#### [Aim of the exercise]
Where does the string "economic" occur in the records below? Copy every line that holds it.

(Stored data)
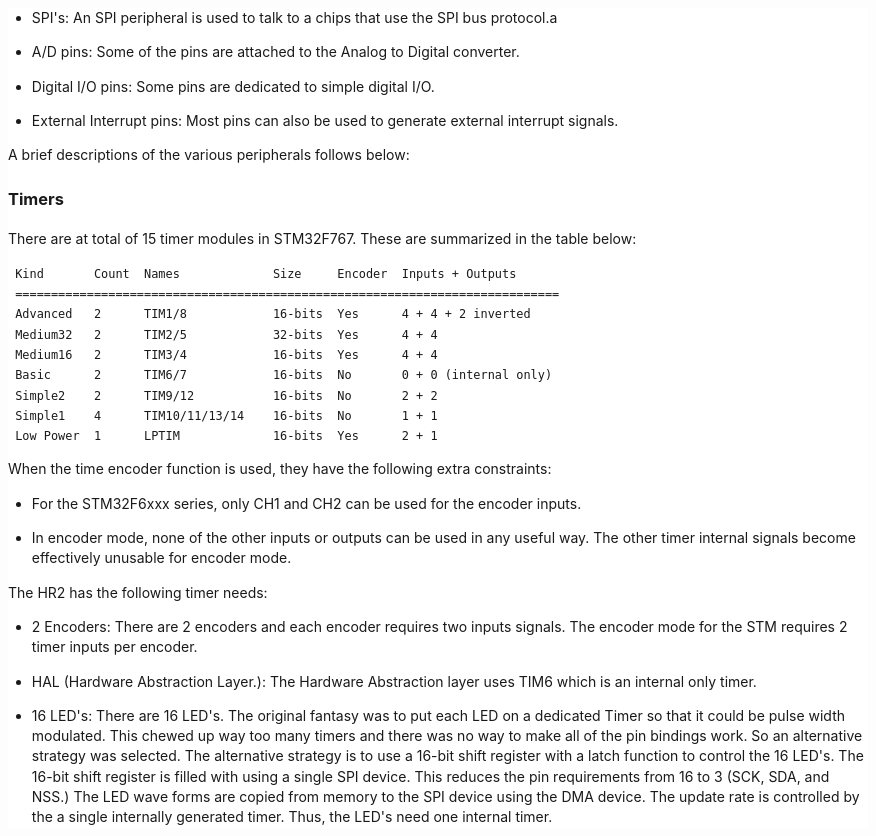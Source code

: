 * SPI's:
  An SPI peripheral is used to talk to a chips that use the SPI bus protocol.a

* A/D pins:
  Some of the pins are attached to the Analog to Digital converter.

* Digital I/O pins:
  Some pins are dedicated to simple digital I/O.

* External Interrupt pins:
  Most pins can also be used to generate external interrupt signals.

A brief descriptions of the various peripherals follows below:

### Timers

There are at total of 15 timer modules in STM32F767.
These are summarized in the table below:

     Kind       Count  Names             Size     Encoder  Inputs + Outputs
     ============================================================================
     Advanced   2      TIM1/8            16-bits  Yes      4 + 4 + 2 inverted
     Medium32   2      TIM2/5            32-bits  Yes      4 + 4
     Medium16   2      TIM3/4            16-bits  Yes      4 + 4
     Basic      2      TIM6/7            16-bits  No       0 + 0 (internal only)
     Simple2    2      TIM9/12           16-bits  No       2 + 2      
     Simple1    4      TIM10/11/13/14    16-bits  No       1 + 1
     Low Power  1      LPTIM             16-bits  Yes      2 + 1

When the time encoder function is used, they have the following extra constraints:

* For the STM32F6xxx series, only CH1 and CH2 can be used for the encoder inputs.

* In encoder mode, none of the other inputs or outputs can be used in any useful way.
  The other timer internal signals become effectively unusable for encoder mode.

The HR2 has the following timer needs:

* 2 Encoders:
  There are 2 encoders and each encoder requires two inputs signals.
  The encoder mode for the STM requires 2 timer inputs per encoder.

* HAL (Hardware Abstraction Layer.):
  The Hardware Abstraction layer uses TIM6 which is an internal only timer.

* 16 LED's:
  There are 16 LED's.
  The original fantasy was to put each LED on a dedicated Timer so that it could be
  pulse width modulated.
  This chewed up way too many timers and there was no way to make all of the pin
  bindings work.
  So an alternative strategy was selected.
  The alternative strategy is to use a 16-bit shift register with a latch function to
  control the 16 LED's.
  The 16-bit shift register is filled with using a single SPI device.
  This reduces the pin requirements from 16 to 3 (SCK, SDA, and NSS.)
  The LED wave forms are copied from memory to the SPI device using the DMA device.
  The update rate is controlled by the a single internally generated timer.
  Thus, the LED's need one internal timer.

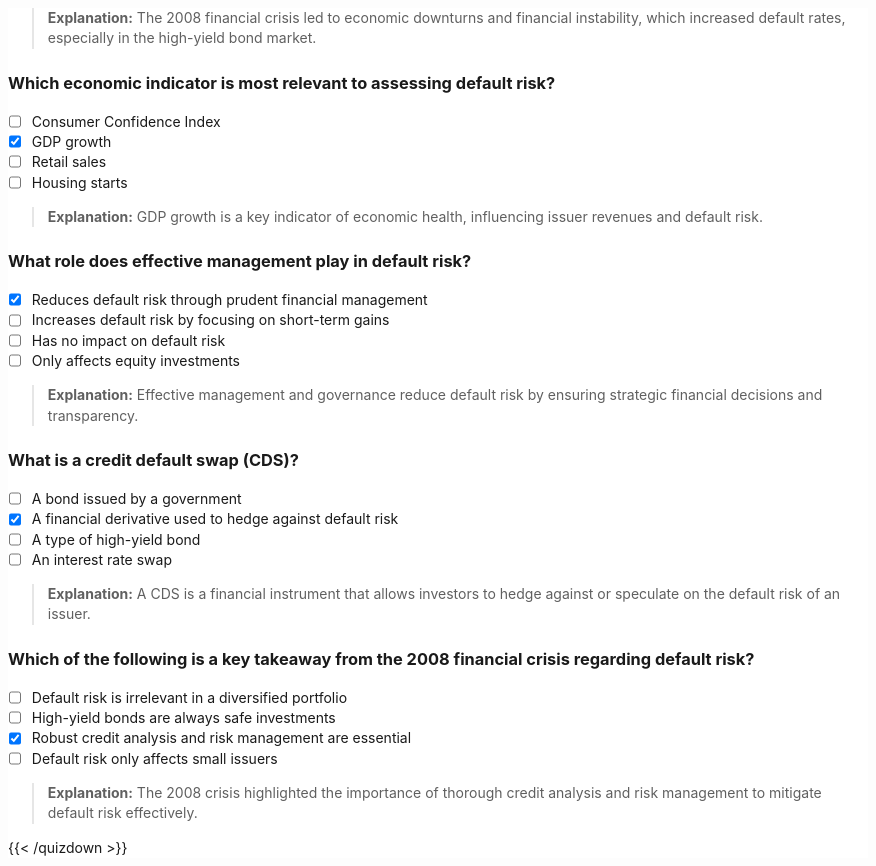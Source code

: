 > **Explanation:** The 2008 financial crisis led to economic downturns and financial instability, which increased default rates, especially in the high-yield bond market.

### Which economic indicator is most relevant to assessing default risk?

- [ ] Consumer Confidence Index
- [x] GDP growth
- [ ] Retail sales
- [ ] Housing starts

> **Explanation:** GDP growth is a key indicator of economic health, influencing issuer revenues and default risk.

### What role does effective management play in default risk?

- [x] Reduces default risk through prudent financial management
- [ ] Increases default risk by focusing on short-term gains
- [ ] Has no impact on default risk
- [ ] Only affects equity investments

> **Explanation:** Effective management and governance reduce default risk by ensuring strategic financial decisions and transparency.

### What is a credit default swap (CDS)?

- [ ] A bond issued by a government
- [x] A financial derivative used to hedge against default risk
- [ ] A type of high-yield bond
- [ ] An interest rate swap

> **Explanation:** A CDS is a financial instrument that allows investors to hedge against or speculate on the default risk of an issuer.

### Which of the following is a key takeaway from the 2008 financial crisis regarding default risk?

- [ ] Default risk is irrelevant in a diversified portfolio
- [ ] High-yield bonds are always safe investments
- [x] Robust credit analysis and risk management are essential
- [ ] Default risk only affects small issuers

> **Explanation:** The 2008 crisis highlighted the importance of thorough credit analysis and risk management to mitigate default risk effectively.

{{< /quizdown >}}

#### [Exercise answer]
: > **Explanation:** The 2008 financial crisis led to economic downturns and financial instability, which increased default rates, especially in the high-yield bond market.
### Which economic indicator is most relevant to assessing default risk?
> **Explanation:** GDP growth is a key indicator of economic health, influencing issuer revenues and default risk.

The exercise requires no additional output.